SURFACE TREATMENT: Dancing between two cultures

‘Persona’ explores assimilation and heritage

Alejandro Macias presents the concept of cultural assimilation with a unique and vivid vision. In “Persona: Works by Alex Macias”, the artist shares with us his experience of assimilating mainstream American life into his Mexican American background. It is a sometimes painful, sometimes beautiful, but always witty, dance between two cultures.

“Persona: Works by Alex Macias” is on view at themonitor.com/art/.

The culturally divisive impetus is symbolized with water paintings such as “The Deep End”, in which water symbols along the bottom of the canvas establish the artist’s fundamental Mexican cultural immersion.

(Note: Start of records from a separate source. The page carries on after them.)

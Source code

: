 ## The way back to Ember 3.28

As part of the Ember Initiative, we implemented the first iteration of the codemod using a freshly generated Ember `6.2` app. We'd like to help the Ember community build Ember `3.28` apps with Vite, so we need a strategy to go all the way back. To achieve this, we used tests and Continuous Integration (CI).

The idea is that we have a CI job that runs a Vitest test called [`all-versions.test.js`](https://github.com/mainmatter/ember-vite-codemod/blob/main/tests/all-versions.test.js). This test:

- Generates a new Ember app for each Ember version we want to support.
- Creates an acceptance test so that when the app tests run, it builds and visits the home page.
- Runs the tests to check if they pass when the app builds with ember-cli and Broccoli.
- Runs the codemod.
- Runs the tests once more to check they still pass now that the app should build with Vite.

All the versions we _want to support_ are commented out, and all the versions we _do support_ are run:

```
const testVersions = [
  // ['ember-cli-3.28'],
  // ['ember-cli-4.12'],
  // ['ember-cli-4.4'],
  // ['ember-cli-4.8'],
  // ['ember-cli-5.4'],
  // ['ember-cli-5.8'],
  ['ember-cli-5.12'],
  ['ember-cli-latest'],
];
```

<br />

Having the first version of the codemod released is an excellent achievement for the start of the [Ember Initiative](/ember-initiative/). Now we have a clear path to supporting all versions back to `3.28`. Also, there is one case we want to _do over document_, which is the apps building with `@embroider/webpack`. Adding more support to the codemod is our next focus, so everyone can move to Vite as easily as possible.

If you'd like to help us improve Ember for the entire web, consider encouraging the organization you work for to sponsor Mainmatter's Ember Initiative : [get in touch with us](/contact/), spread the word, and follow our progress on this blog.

From here, Macias takes us on the mindful and emotional journey of his assimilation process into Americanization and ultimately to the stabilization of the Mexican American persona. As a child growing up in Brownsville, the artist at first wanted to embrace everything American.

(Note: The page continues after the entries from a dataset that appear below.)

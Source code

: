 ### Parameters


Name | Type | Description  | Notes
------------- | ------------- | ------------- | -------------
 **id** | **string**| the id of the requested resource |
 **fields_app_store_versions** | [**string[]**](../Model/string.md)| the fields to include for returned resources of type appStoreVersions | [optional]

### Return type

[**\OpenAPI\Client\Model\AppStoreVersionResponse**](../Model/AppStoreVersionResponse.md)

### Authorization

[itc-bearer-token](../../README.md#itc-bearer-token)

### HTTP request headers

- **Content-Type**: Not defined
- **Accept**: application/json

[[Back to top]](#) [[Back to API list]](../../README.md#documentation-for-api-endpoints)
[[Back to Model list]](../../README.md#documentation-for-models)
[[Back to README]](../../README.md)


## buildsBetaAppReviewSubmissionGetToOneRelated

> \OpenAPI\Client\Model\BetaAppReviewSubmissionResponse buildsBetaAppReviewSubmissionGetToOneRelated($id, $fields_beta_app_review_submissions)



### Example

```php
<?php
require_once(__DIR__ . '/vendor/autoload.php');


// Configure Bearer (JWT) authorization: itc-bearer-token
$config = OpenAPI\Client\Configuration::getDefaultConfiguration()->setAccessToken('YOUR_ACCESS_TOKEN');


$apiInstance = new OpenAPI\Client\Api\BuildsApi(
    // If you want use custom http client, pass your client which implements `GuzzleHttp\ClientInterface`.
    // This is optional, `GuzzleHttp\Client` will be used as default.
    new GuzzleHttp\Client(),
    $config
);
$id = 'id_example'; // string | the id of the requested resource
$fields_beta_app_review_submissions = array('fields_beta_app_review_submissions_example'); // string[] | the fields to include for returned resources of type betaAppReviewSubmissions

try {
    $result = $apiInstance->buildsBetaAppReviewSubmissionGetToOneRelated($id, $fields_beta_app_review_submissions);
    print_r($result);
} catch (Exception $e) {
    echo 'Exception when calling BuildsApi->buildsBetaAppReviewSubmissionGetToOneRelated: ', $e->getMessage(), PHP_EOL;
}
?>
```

“I wanted to fit in,” he explained. “I didn’t want to feel like an outcast or anything like that. But now that I’m older I realize how dangerous that can be – to lose your identity and not even have a sense of identity, and no place to belong. It can have a lot of traumatic effects. “Persona” is a corrective self-portrait with friends along the way.

Flags, clothing, and national patterns become symbolic and formal considerations of identity in these works. They often become external markers indicating the perception of relative or desired identity.

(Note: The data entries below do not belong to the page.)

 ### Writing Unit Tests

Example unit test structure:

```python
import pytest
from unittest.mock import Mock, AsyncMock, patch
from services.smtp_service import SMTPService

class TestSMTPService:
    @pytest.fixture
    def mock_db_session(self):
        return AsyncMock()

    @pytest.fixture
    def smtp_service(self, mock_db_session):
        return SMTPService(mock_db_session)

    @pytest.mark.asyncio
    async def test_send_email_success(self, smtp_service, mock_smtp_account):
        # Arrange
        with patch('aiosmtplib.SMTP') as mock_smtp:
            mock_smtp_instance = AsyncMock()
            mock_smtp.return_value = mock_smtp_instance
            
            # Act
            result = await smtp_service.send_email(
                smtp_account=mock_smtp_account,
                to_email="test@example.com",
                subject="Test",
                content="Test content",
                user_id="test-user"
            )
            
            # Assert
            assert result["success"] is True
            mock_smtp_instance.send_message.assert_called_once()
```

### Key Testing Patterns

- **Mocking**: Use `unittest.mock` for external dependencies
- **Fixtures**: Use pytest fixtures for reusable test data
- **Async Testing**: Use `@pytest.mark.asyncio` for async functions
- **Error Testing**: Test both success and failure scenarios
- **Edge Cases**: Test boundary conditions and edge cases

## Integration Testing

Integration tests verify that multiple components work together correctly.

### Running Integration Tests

“The Space Between” speaks of not only the human space between the patterned sections of the U.S. flag and Mexican serape patterns, but the graphite medium rendering the human image is also a contrasting element between the paint areas.

The figurative image seeks a place, but the indicators are resisting internalization.

The tension between the conflicting cultures snaps in the graphite drawings, where a charcoal component interrupts the established technique to convey both visual and emotional disruption.

Throughout this collection, the mechanical pencil technique grounds the figure to realism; Macias considers the mechanical pencil selfportraits as symbolic of his formal upbringing.

“With the charcoal effect I’m disrupting the figure,” said Macias about the intense smudges emanating from human extremities.

“Sometimes the hands will be intact, but the head will be blurred away like it’s floating or blowing or burning.

Those works talk about the assimilation process, and it’s happening as we see it. So, when I called this work “Put it out! Put it out!”, it was like I was literally on fire and I was trying to make the whole process go away or make it end.”

A poignant image occurs in the painting, “Hidden in Plain Sight”, where the figure becomes abstracted against the realism of the Mexican landscape. Internalization occurs as colors within the silhouette of the figure absorb the colors of the land. Years ago, Macias was torn between realism and abstraction.

In this painting, a satisfying balance is established, both formal and psychological. Macias continues to integrate realism and abstraction, national symbols, and mixed media to express the assimilated individual. In “Republicano” the figure is a vessel filled with serape stripes exposing the Mexican soul within, but the attire is a monochromatic American style, complete with a MAGA cap and a political symbol. The silhouetted figure is reminiscent of a paper doll where only outer clothing could fluctuate.

Artists who positively impacted his work have included Carlos Gomez, Cesar Martinez, and Vincent Valdez; they have all left their mark. A residency at the Vermont Studio Center in 2016, incorporating discussions about identity, sociopolitical concerns, and different techniques and contemporary conditions, was a turning point in Macias’ direction. “I left that residency with a fresh new perspective,” he exclaimed. From that experience Macias has been able to generate a more universal expression of the Americanization process as he feels it, and how it may be felt by others going through a similar assimilation process. His conceptual expression could apply to any first or secondgeneration citizen whose family has deep roots in another culture.